▶ _DIRECTIONS_:
Nothing but a number is wanted: the count of lines in the records below that include "like".

Records from a data collection:
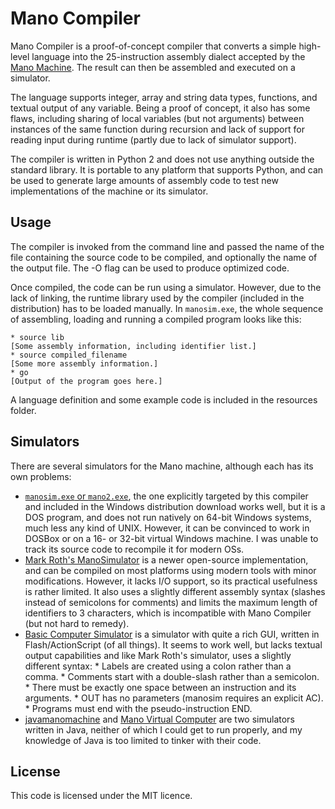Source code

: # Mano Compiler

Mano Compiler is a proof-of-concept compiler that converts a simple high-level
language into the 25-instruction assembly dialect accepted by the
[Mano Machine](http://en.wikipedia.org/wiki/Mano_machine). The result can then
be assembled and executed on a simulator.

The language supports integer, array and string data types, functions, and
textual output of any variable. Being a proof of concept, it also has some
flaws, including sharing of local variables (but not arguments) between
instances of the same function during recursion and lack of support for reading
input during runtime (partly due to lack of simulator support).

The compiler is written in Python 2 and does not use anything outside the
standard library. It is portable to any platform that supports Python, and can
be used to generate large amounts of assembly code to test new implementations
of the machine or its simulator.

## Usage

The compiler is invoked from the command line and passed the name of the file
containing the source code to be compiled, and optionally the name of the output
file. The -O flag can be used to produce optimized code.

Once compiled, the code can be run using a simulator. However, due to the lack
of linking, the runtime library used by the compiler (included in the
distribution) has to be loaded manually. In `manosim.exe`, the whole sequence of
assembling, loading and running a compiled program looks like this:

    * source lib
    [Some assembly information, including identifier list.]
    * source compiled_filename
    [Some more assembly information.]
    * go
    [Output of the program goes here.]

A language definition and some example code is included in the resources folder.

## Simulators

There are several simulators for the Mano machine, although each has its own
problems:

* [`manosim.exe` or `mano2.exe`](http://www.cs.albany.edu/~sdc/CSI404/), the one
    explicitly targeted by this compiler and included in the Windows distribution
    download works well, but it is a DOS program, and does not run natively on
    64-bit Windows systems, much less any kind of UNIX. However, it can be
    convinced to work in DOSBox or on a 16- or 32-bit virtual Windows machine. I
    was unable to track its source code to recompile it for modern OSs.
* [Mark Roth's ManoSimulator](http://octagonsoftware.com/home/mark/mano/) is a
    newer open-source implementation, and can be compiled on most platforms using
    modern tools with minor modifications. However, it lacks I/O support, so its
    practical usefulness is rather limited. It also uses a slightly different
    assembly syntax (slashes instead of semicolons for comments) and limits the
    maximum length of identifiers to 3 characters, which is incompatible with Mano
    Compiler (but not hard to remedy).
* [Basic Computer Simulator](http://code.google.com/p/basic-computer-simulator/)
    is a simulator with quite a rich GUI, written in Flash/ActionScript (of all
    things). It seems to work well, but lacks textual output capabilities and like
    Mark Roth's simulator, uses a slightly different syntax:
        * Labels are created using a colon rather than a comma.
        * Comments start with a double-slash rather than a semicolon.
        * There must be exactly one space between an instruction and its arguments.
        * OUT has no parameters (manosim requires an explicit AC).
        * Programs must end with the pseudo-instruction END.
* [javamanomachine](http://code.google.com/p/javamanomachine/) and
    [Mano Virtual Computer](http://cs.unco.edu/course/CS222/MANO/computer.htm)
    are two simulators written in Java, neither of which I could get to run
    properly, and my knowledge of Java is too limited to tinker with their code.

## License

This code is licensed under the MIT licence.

--

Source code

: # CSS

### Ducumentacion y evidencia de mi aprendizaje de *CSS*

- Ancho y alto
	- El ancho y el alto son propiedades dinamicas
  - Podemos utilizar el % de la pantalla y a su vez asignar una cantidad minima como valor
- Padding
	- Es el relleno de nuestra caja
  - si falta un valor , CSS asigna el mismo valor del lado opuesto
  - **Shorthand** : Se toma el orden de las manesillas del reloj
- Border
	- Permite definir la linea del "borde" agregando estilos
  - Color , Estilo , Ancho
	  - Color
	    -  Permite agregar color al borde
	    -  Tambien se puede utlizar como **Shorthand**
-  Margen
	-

--

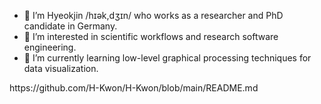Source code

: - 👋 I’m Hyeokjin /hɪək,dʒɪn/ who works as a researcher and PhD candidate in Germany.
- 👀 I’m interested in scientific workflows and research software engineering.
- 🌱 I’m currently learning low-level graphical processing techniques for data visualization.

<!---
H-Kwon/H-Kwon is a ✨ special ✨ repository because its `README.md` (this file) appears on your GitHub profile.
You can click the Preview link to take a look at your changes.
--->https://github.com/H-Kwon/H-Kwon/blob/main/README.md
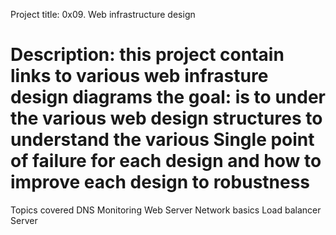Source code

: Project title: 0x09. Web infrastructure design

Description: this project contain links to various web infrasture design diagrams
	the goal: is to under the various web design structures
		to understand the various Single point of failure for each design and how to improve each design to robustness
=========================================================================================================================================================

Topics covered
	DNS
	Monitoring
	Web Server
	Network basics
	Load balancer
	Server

▶ _EXERCISE RESPONSE_:
2